Task to complete:
Your answer must be the lines from the one containing "2. Since there" through the last line of the records below, copied exactly, with the pictures left out.
[Opening Information supplied section]
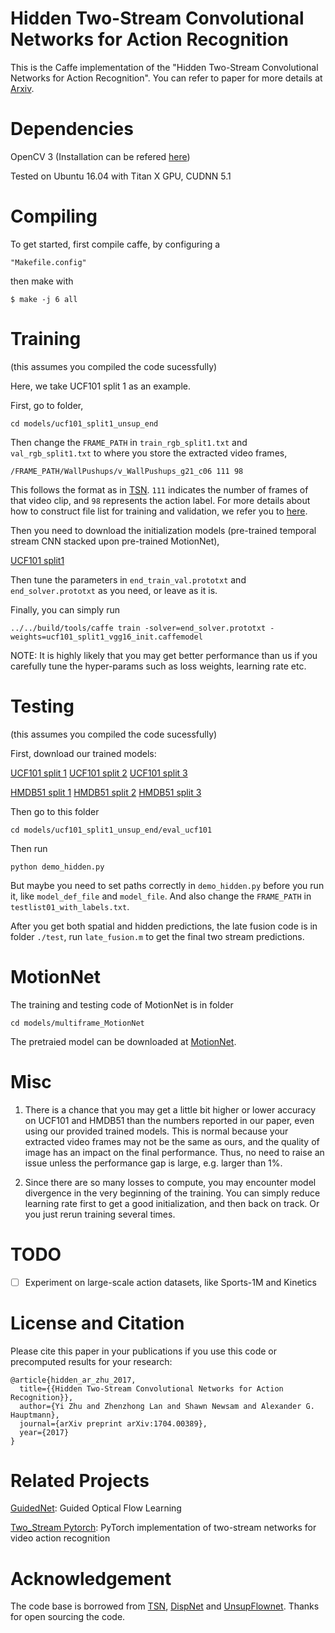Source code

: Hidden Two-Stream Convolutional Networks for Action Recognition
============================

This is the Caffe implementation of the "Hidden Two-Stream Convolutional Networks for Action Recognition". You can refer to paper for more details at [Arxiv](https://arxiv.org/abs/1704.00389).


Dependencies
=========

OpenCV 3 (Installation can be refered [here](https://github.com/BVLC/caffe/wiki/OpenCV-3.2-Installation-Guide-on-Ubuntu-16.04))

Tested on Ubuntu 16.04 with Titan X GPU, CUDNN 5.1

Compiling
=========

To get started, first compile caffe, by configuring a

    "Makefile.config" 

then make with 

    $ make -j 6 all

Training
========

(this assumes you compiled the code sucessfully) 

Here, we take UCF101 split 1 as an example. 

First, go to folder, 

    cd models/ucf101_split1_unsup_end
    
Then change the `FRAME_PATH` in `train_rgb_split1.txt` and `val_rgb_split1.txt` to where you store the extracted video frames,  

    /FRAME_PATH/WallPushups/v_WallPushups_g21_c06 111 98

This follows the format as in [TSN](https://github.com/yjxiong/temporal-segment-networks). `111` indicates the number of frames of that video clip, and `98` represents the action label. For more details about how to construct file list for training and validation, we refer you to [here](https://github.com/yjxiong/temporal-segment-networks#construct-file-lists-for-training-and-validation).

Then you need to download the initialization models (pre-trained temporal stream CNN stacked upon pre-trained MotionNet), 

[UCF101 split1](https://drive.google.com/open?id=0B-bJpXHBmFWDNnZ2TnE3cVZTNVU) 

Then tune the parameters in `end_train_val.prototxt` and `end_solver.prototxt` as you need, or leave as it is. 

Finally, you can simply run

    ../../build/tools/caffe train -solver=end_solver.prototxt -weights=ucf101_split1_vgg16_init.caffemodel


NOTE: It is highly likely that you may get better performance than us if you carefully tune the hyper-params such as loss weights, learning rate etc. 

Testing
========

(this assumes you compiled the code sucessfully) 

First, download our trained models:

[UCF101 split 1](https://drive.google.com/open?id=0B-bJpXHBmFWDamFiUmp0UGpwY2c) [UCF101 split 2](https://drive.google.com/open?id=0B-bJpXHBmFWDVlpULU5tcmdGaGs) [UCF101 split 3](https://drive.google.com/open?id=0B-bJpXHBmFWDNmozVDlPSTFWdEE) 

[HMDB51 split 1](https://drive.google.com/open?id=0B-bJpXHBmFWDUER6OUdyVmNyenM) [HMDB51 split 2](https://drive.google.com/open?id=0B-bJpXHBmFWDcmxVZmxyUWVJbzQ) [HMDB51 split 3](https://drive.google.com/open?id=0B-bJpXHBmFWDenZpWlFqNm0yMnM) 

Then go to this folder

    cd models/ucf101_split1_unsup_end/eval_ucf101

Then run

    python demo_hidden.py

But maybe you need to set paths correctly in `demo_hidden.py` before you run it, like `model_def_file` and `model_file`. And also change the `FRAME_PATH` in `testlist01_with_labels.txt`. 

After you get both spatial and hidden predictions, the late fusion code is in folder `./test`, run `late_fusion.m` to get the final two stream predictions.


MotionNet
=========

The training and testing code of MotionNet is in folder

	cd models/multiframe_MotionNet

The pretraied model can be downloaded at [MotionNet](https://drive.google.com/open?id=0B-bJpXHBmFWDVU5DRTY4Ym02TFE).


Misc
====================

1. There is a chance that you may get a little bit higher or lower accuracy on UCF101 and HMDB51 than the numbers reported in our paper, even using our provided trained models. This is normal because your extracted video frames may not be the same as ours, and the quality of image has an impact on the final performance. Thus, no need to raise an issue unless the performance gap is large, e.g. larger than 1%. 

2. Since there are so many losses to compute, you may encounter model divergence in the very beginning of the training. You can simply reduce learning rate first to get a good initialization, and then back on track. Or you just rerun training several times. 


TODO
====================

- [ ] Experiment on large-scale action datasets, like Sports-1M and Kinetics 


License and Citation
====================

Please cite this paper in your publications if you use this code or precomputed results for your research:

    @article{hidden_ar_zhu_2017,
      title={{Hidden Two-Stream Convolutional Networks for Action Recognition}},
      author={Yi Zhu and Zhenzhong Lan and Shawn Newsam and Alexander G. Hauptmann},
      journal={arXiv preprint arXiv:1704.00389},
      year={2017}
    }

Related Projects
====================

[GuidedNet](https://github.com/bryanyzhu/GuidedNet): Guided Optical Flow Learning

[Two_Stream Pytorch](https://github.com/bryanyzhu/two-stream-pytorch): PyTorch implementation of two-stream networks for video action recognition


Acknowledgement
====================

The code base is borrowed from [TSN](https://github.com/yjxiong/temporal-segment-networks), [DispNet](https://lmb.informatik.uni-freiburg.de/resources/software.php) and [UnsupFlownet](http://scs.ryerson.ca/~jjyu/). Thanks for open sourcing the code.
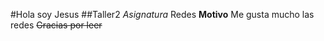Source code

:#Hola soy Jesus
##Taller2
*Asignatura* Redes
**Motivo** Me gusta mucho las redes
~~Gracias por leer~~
[Closing Information supplied section]
Result of this exercise:
2. Since there are so many losses to compute, you may encounter model divergence in the very beginning of the training. You can simply reduce learning rate first to get a good initialization, and then back on track. Or you just rerun training several times. 


TODO
====================

- [ ] Experiment on large-scale action datasets, like Sports-1M and Kinetics 


License and Citation
====================

Please cite this paper in your publications if you use this code or precomputed results for your research:

    @article{hidden_ar_zhu_2017,
      title={{Hidden Two-Stream Convolutional Networks for Action Recognition}},
      author={Yi Zhu and Zhenzhong Lan and Shawn Newsam and Alexander G. Hauptmann},
      journal={arXiv preprint arXiv:1704.00389},
      year={2017}
    }

Related Projects
====================

[GuidedNet](https://github.com/bryanyzhu/GuidedNet): Guided Optical Flow Learning

[Two_Stream Pytorch](https://github.com/bryanyzhu/two-stream-pytorch): PyTorch implementation of two-stream networks for video action recognition


Acknowledgement
====================

The code base is borrowed from [TSN](https://github.com/yjxiong/temporal-segment-networks), [DispNet](https://lmb.informatik.uni-freiburg.de/resources/software.php) and [UnsupFlownet](http://scs.ryerson.ca/~jjyu/). Thanks for open sourcing the code.
Source code

:#Hola soy Jesus
##Taller2
*Asignatura* Redes
**Motivo** Me gusta mucho las redes
~~Gracias por leer~~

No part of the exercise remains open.